Plus de 65 ans après avoir joué le rôle d'Aurore l'enfant martyre, Yvonne Laflamme ne voit plus les choses de la même manière. Fillette, elle jouait au cinéma « dans le vrai sens qu'un enfant peut jouer à quelque chose ». Aujourd'hui, elle ressent le besoin de parler de la vraie Aurore Gagnon.

« Ce film-là a une importance sociale qui n’a rien à voir avec l’art », explique Mme Laflamme.

Dimanche après-midi, elle était de passage au Musée national des beaux-arts de Québec à l'occasion d'une projection du film culte, La petite Aurore, l’enfant martyre, sorti en 1952.

La comédienne, qui aura 80 ans l’an prochain, affirme qu’elle a des choses à partager avec le public au sujet de cette enfant battue.

« J'ai revu la scène des mains sur le poêle et ç'a réveillé une certaine conscience de ma responsabilité de donner sa place à Aurore Gagnon », explique-t-elle.

De la fillette à la femme

Quand elle incarnait Aurore, Mme Laflamme avait un peu plus de 10 ans. « J'étais petite, frêle. On m'a choisie probablement à cause de mon corps », dit-elle.

À l’époque, le cinéma n’était qu’un jeu pour elle, malgré la lourdeur du sujet abordé par le film.

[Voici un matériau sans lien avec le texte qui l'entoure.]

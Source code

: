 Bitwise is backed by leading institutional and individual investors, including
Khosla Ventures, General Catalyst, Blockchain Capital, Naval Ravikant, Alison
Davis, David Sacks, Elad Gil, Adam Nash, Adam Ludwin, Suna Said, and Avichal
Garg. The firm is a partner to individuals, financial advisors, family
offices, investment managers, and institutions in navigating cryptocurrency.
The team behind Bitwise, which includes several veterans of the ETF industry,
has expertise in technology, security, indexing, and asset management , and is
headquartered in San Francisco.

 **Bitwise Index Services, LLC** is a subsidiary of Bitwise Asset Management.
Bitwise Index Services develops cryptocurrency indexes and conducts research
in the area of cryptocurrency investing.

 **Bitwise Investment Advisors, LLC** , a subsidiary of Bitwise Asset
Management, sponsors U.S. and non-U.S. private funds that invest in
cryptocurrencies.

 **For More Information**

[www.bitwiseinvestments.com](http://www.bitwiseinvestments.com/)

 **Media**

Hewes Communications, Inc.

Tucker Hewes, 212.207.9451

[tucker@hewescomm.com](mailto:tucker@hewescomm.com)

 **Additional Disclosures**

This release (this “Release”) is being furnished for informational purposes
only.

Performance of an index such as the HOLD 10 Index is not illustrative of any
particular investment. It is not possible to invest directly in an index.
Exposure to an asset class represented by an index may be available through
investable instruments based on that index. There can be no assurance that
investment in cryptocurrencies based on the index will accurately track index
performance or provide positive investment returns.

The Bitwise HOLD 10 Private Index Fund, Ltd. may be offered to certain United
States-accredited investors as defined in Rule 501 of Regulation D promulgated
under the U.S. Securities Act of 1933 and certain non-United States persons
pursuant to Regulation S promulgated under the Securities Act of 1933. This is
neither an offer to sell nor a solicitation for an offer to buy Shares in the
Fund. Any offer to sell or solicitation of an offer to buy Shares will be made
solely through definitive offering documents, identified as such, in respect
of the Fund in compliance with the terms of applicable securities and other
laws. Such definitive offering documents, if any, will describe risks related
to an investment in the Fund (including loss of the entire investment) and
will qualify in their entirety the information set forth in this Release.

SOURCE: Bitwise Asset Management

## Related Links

Ce n’était pas du savon qu’on lui mettait dans la bouche, mais bien du sucre d’érable, raconte-t-elle en riant.

Mais sa perception d’enfant a évolué au fil du temps. « C'est un film qui éveille les consciences à la brutalité qu'on peut faire aux personnes, que ce soit aux enfants ou aux personnes âgées », analyse-t-elle aujourd’hui.

L’importance de préserver les films

Après Aurore, Mme Laflamme a bifurqué vers d’autres formes d’art. Elle a certes joué dans La boîte à surprise, mais elle a aussi touché à la danse, principalement au ballet classique.

Le fait que certains critiques se soient moqués du film de Jean-Yves Bigras n’a pas aidé à ce que Mme Laflamme soit acceptée dans le milieu du théâtre, explique-t-elle aujourd’hui.

N’empêche que La petite Aurore, l’enfant martyre reste son principal fait d’armes dans le milieu cinématographique. D’ailleurs, que le film ait été restauré par Éléphant revêt une grande importance pour elle.

C’est une question de préservation de la culture québécoise, indique la comédienne. « C’est important pour les générations futures de savoir qui on était, qui on est et qui on peut devenir, si on fait un effort », dit-elle.